‘Flash Boys’ startup IEX is one step closer to becoming a new stock exchange
IEX, the super-fast trading platform that was the focus of Michael Lewis’ recent book, is one step closer to becoming a full-fledged stock market.
The upstart platform raised $75 million in a new round of financing that will be used to pursue registration as a U.S. national exchange and expand its brand reach, the company said Wednesday.
The investors included such luminaries as Netscape co-founder James Clark and casino billionaire Steve Wynn. Venture capital firms Spark Capital and Bain Capital Ventures as well as other investors including Massachusetts Mutual Life Insurance and Franklin Templeton also participated in the round.

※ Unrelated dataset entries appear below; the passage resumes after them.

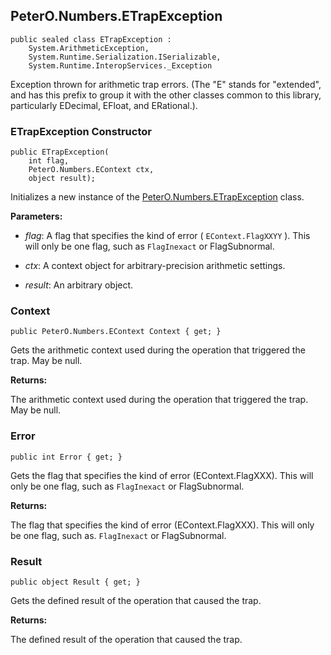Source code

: ## PeterO.Numbers.ETrapException

    public sealed class ETrapException :
        System.ArithmeticException,
        System.Runtime.Serialization.ISerializable,
        System.Runtime.InteropServices._Exception

Exception thrown for arithmetic trap errors. (The "E" stands for "extended", and has this prefix to group it with the other classes common to this library, particularly EDecimal, EFloat, and ERational.).

### ETrapException Constructor

    public ETrapException(
        int flag,
        PeterO.Numbers.EContext ctx,
        object result);

Initializes a new instance of the [PeterO.Numbers.ETrapException](PeterO.Numbers.ETrapException.md) class.

<b>Parameters:</b>

 * <i>flag</i>: A flag that specifies the kind of error ( `EContext.FlagXXYY`  ). This will only be one flag, such as `FlagInexact`  or FlagSubnormal.

 * <i>ctx</i>: A context object for arbitrary-precision arithmetic settings.

 * <i>result</i>: An arbitrary object.

### Context

    public PeterO.Numbers.EContext Context { get; }

Gets the arithmetic context used during the operation that triggered the trap. May be null.

<b>Returns:</b>

The arithmetic context used during the operation that triggered the trap. May be null.

### Error

    public int Error { get; }

Gets the flag that specifies the kind of error (EContext.FlagXXX). This will only be one flag, such as `FlagInexact`  or FlagSubnormal.

<b>Returns:</b>

The flag that specifies the kind of error (EContext.FlagXXX). This will only be one flag, such as. `FlagInexact`  or FlagSubnormal.

### Result

    public object Result { get; }

Gets the defined result of the operation that caused the trap.

<b>Returns:</b>

The defined result of the operation that caused the trap.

Made famous in Lewis’s book “Flash Boys,” IEX was developed to compete against the larger banks and their speed advantage — what’s known as high-frequency trading. IEX combats opaque high-frequency trading by slowing down orders to dampen the predatory effects of high-frequency traders.
“Flash Boys” brought the issue to the forefront of financial conversation and raised concerns that the Wall Street giants are taking advantage of regular traders with their powerful algorithms and data connections. IEX touts itself as “dedicated to institutionalizing fairness” in the financial markets.

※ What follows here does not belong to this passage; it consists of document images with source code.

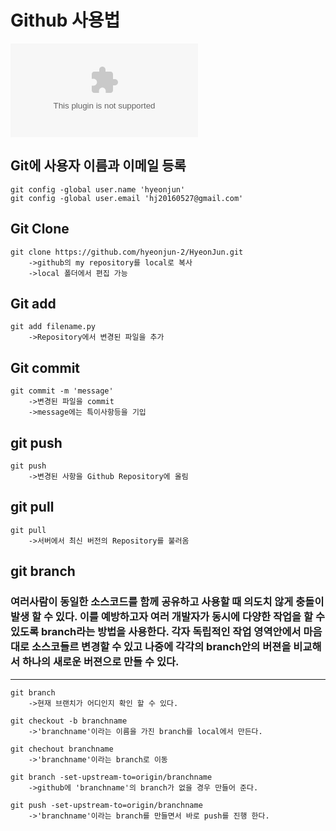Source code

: # Github 사용법
![wordfile](Training/Git/교육일지(2021.09.14)_전현준.docx)
## Git에 사용자 이름과 이메일 등록
    git config -global user.name 'hyeonjun'
    git config -global user.email 'hj20160527@gmail.com'

## Git Clone
    git clone https://github.com/hyeonjun-2/HyeonJun.git 
        ->github의 my repository를 local로 복사
        ->local 폴더에서 편집 가능

## Git add
    git add filename.py
        ->Repository에서 변경된 파일을 추가 

## Git commit
    git commit -m 'message'
        ->변경된 파일을 commit 
        ->message에는 특이사항등을 기입

## git push
    git push
        ->변경된 사항을 Github Repository에 올림

## git pull
    git pull
        ->서버에서 최신 버전의 Repository를 불러옴

## git branch
### 여러사람이 동일한 소스코드를 함께 공유하고 사용할 때 의도치 않게 충돌이 발생 할 수 있다. 이를 예방하고자 여러 개발자가 동시에 다양한 작업을 할 수 있도록 branch라는 방법을 사용한다. 각자 독립적인 작업 영역안에서 마음대로 소스코들르 변경할 수 있고 나중에 각각의 branch안의 버젼을 비교해서 하나의 새로운 버젼으로 만들 수 있다.
---
    git branch
        ->현재 브랜치가 어디인지 확인 할 수 있다.

    git checkout -b branchname 
        ->'branchname'이라는 이름을 가진 branch를 local에서 만든다. 

    git chechout branchname
        ->'branchname'이라는 branch로 이동

    git branch -set-upstream-to=origin/branchname
        ->github에 'branchname'의 branch가 없을 경우 만들어 준다. 

    git push -set-upstream-to=origin/branchname
        ->'branchname'이라는 branch를 만들면서 바로 push를 진행 한다.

“Our intention from day one was to challenge the status quo by building a market that prioritizes the needs of traditional investors and issuer companies,” said Brad Katsuyama, CEO and co-founder of IEX, in a statement. “We are encouraged by our recent growth, which has been driven by both investors and their brokers.”
IEX has grown rapidly this year. Its daily trading volume has tripled since the first quarter and participant volume has exceeded 100 million shares per day.
Spark Capital’s Alex Finkelstein, a general partner at the firm, will join IEX Group’s board of directors as part of the financing and will help further scale-up the emerging stock exchange.